How to Boost Linux Pipe Throughput from 3.5 GiB/s to 65 GiB/s
Using a step‑by‑step example program, this article shows how to dramatically improve Linux pipe read/write performance—from an initial 3.5 GiB/s to 65 GiB/s—by applying zero‑copy techniques, ring buffers, paging insights, vmsplice/splice system calls, huge pages, and busy‑loop optimizations.
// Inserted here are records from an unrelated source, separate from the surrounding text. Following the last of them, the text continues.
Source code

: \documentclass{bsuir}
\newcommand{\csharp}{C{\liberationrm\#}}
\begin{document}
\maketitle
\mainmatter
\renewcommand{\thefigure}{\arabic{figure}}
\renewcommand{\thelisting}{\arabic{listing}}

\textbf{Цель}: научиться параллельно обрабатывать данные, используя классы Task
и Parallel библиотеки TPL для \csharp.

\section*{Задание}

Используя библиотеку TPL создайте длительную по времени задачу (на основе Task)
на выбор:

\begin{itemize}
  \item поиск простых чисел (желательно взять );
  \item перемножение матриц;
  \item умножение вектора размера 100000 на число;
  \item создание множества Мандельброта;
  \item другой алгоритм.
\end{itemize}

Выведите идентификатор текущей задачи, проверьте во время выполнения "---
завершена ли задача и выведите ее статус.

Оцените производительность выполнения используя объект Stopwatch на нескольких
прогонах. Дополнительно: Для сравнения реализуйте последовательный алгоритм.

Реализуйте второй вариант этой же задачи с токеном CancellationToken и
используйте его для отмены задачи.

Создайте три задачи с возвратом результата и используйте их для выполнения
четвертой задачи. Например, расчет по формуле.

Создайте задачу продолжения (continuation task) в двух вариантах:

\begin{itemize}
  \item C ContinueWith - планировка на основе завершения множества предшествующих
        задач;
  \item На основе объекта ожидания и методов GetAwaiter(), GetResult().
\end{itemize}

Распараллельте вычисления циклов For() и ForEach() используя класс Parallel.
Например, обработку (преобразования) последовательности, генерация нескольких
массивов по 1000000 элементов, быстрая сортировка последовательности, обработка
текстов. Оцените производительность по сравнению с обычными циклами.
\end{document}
This article demonstrates, through a concrete test program, how to optimise Linux pipe read/write performance, raising throughput from roughly 3.5 GiB/s to 65 GiB/s. The discussion covers zero‑copy operations, ring buffers, paging, virtual‑memory mapping, and synchronisation overhead, targeting developers working on high‑performance Linux applications or kernel‑level code.
Baseline Test
We start with a simple benchmark that writes 256 KiB blocks of data to a pipe using the standard write system call. The program reads 10 GiB and reports throughput in GiB/s. On the author’s laptop the baseline speed is about 3.7 GiB/s, ten times slower than a highly optimised FizzBuzz program that pushes ~36 GiB/s through a pipe.
# ./write | ./read
3.7GiB/s, 256KiB buffer, 40960 iterations (10GiB piped)Perf Analysis of write
Using perf record -g we see that roughly 48 % of the time is spent in __GI___libc_write, and within the kernel the dominant cost is pipe_write. About three‑quarters of that time is spent copying pages or allocating them, confirming that the kernel copies data twice (user→kernel and kernel→user) and incurs lock contention.
Pipe Internals
A Linux pipe is a circular buffer of struct pipe_buffer entries, each referencing a struct page. The buffer typically holds 16 slots (32 KiB on x86‑64) and tracks head and tail indices. When the buffer is full, writers block; when empty, readers block.
struct pipe_inode_info {
unsigned int head;
unsigned int tail;
struct pipe_buffer *bufs;
};
struct pipe_buffer {
struct page *page;
unsigned int offset, len;
};Why write Is Slow
Each page is copied twice (user→kernel, kernel→user).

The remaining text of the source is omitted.